In 1987 after nine years of working in and managing co-ops, Scholl returned to Wisconsin to work for the University of Wisconsin Center for Cooperatives (UWCC), helping to create education programs for all types of co-ops. Scholl saw the value of board training and governance and pioneered a food co-op consulting team that became CDS Consulting Co-op. She helped turn the 4-member non-profit into a 32-member cooperative that has become a leader in cooperative training and support. CDS CC consultants help member-driven co-ops become better businesses, using data-driven analysis to improve competitiveness and efficiency without losing their cooperative identity.
Scholl is known in the co-op community to be an educator with the heart of a cooperative entrepreneur, relishing the challenges of sustainability, membership care and strategic planning. Working with Ann Hoyt at the UWCC, Scholl organized the Cooperative Management Institute, a multi-week program teaching effective business management and data-driven decision making.
Scholl was among the first cooperative educators in the country to bring systematic governance approaches to food co-ops. She and her colleagues at CDS Consulting Co-op recently developed a new model for cooperative governance called the Four Pillars of Cooperative Governance, designed to help boards, managers and members build sustainable and thriving co-op businesses.

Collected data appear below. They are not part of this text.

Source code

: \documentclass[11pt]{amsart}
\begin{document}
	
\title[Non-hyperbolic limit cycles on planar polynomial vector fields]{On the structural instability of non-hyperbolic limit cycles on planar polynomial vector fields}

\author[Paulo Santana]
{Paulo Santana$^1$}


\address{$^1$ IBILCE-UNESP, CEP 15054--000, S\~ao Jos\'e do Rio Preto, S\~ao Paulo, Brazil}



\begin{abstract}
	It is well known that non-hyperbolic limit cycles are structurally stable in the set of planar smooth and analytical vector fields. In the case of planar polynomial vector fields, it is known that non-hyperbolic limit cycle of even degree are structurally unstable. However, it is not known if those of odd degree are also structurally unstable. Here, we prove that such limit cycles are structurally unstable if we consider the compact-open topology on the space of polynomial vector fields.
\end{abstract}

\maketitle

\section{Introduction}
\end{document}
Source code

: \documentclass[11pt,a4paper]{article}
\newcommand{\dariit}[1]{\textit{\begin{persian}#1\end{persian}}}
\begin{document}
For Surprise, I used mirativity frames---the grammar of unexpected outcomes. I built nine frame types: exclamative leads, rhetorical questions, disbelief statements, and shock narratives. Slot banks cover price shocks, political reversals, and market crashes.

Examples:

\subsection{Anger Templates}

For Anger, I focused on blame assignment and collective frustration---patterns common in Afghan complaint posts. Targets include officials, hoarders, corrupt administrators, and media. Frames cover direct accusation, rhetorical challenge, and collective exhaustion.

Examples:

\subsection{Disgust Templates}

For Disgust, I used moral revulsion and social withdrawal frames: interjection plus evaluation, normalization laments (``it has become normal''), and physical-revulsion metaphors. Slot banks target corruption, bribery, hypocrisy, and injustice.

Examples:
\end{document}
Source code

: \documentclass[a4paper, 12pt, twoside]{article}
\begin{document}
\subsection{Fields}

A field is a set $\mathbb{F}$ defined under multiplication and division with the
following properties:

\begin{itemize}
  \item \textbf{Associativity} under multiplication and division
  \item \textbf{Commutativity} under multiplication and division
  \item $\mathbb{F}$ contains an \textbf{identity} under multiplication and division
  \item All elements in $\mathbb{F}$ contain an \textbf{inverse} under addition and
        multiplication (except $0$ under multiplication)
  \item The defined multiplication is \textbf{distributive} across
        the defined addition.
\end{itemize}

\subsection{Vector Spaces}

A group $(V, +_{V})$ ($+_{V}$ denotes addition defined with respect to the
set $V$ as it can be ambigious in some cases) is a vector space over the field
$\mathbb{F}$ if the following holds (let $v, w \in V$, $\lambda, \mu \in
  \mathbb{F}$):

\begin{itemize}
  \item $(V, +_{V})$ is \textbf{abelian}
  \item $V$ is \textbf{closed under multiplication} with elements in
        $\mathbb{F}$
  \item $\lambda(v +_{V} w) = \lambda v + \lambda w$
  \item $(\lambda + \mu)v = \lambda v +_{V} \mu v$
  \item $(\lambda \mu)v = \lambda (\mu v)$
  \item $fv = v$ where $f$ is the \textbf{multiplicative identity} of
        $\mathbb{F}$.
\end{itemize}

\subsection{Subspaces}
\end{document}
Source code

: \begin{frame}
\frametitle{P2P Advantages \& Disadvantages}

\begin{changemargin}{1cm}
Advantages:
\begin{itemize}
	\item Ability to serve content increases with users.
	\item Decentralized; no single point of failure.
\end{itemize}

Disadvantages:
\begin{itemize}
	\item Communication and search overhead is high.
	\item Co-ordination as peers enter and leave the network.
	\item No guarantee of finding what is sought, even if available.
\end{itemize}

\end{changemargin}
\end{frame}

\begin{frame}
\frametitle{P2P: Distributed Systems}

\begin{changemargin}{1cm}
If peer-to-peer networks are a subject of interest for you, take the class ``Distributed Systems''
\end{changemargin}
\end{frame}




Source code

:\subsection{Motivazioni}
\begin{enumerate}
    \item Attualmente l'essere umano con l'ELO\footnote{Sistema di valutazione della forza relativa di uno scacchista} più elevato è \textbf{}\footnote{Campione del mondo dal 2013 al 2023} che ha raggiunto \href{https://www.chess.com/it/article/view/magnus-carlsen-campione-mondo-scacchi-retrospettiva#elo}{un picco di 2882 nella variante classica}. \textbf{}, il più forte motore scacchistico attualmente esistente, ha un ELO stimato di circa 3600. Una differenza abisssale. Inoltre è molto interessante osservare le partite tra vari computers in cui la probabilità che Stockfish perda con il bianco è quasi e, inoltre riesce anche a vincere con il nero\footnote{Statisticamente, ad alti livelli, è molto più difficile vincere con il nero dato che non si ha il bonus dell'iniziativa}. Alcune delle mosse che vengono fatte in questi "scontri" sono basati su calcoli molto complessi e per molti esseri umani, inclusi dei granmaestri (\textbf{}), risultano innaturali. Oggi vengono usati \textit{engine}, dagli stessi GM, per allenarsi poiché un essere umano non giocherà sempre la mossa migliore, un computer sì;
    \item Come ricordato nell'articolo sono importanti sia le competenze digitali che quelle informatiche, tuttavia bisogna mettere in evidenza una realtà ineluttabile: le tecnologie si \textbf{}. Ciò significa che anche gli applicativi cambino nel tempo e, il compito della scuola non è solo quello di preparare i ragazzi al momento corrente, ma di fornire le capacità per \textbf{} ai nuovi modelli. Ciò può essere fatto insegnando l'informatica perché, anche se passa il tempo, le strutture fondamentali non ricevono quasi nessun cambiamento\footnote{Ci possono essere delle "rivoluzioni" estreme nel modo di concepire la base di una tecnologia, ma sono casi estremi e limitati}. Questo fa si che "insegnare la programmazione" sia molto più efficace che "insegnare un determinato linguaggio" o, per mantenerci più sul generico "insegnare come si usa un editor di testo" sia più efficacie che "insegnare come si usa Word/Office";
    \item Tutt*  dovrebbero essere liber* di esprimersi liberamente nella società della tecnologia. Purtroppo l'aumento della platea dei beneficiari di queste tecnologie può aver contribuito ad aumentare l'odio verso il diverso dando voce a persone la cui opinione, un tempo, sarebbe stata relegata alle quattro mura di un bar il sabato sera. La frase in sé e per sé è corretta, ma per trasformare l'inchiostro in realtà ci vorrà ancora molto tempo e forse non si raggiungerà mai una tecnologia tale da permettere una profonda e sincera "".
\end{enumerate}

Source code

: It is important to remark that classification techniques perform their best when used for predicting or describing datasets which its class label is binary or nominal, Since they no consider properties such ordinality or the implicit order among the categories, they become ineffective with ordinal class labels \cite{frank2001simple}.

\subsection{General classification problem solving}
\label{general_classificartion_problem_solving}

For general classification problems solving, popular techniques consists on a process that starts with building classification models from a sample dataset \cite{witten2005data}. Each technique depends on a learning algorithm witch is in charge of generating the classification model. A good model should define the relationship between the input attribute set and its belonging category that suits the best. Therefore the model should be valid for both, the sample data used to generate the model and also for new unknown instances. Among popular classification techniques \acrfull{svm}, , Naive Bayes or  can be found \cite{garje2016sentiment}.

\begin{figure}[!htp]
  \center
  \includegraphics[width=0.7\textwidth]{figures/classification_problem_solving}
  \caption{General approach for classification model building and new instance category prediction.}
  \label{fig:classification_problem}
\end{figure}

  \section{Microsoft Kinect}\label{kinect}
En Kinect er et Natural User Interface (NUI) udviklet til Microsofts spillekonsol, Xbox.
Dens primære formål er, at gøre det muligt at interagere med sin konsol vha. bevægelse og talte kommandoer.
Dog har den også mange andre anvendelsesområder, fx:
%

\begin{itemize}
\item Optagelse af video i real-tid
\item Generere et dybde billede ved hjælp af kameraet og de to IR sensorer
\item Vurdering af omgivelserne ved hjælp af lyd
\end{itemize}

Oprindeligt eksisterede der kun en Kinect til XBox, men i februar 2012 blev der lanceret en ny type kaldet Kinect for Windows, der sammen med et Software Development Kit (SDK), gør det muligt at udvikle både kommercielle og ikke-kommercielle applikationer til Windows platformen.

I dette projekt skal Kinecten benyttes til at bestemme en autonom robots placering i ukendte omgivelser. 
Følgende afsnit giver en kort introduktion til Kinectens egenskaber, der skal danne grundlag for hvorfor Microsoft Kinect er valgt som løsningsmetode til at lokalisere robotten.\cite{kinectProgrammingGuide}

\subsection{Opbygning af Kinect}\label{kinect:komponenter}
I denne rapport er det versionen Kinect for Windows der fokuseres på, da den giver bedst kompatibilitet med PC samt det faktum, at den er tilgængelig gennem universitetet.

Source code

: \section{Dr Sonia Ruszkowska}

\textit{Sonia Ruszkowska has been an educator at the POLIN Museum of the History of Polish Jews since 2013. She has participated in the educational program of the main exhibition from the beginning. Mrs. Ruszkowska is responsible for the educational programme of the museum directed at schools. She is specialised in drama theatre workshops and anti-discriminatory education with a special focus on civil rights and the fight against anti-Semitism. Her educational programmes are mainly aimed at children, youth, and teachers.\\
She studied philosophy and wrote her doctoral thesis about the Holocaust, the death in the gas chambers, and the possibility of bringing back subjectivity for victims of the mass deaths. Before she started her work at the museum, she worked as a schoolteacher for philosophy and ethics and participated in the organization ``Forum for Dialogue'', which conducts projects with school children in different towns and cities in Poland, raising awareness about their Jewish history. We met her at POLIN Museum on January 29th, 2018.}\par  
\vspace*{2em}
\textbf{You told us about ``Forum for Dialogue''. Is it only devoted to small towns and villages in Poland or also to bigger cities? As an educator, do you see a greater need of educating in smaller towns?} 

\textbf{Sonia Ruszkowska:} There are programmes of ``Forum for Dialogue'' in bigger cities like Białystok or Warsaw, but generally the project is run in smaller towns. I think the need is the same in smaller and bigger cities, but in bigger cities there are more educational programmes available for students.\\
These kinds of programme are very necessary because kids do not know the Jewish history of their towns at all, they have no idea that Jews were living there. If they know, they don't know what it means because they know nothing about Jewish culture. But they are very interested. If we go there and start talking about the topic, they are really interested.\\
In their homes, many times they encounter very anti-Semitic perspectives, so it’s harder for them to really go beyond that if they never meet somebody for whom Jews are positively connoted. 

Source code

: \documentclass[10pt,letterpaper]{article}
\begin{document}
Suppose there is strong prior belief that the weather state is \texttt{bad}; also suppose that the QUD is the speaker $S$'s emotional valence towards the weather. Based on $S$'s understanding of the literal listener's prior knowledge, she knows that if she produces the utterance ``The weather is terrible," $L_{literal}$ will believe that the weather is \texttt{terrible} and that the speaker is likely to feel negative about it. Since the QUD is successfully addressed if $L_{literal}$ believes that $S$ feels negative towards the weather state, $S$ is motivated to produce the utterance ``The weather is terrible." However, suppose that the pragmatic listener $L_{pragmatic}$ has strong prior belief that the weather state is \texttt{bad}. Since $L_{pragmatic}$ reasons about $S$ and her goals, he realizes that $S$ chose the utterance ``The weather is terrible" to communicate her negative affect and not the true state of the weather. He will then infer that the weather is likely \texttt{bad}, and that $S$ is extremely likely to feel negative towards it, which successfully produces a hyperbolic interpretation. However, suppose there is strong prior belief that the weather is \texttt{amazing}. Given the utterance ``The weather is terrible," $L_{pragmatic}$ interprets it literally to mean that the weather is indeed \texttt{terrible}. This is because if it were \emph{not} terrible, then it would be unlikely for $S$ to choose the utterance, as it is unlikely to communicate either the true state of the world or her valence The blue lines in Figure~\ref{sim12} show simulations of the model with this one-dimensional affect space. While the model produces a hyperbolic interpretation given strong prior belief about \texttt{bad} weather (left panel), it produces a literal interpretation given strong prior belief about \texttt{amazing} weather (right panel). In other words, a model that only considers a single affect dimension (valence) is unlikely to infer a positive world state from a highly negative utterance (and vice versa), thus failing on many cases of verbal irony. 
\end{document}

Scholl is the co-author of the well-used Ownership Toolbox, a membership building program and she is the creator of Partners for Life, a program for building customer service. Her speeches, articles and videos have become essential training materials for generations of co-op managers and board members.
In 2002, Scholl identified a growing interest nationally in new food-coop development and exploited the opportunity to expand the sector. With the help of National Cooperative Bank and National Cooperative Grocers, she worked with a team to create Food Co-op 500, a small grants program for start-ups. Food Co-op 500 became the Food Co-op Initiative, a non-profit that has supported the opening of more than 130 new food co-ops. Scholl has served on FCI's board of directors since its inception.
Scholl has also been a guiding force behind planning at CCMA, working to keep conference topics relevant and useful. No other event did so much to bring the food cooperatives together to effect change and clarify direction, said 2010 Hall of Fame inductee David Thompson.
After serving as an advisor to two regional cooperative grocer associations in 2004 Scholl led the team that resulted in the reorganization of the National Cooperative Grocers Association, using her considerable listening and leadership skills to bring together a diverse group of co-ops to build a powerful business association and purchasing cooperative. Today National Co+op Grocers represents 148 co-ops operating more than 200 stores in 37 states.
Scholl has played a prominent leadership role in nearly all the major developments in the U.S. Food co-op sector in the last 25 years, helping to turn a disconnected group of unaligned, under-performing co-op stores into an integrated sector that leverages members purchasing power and provides robust support for store operations and new store development.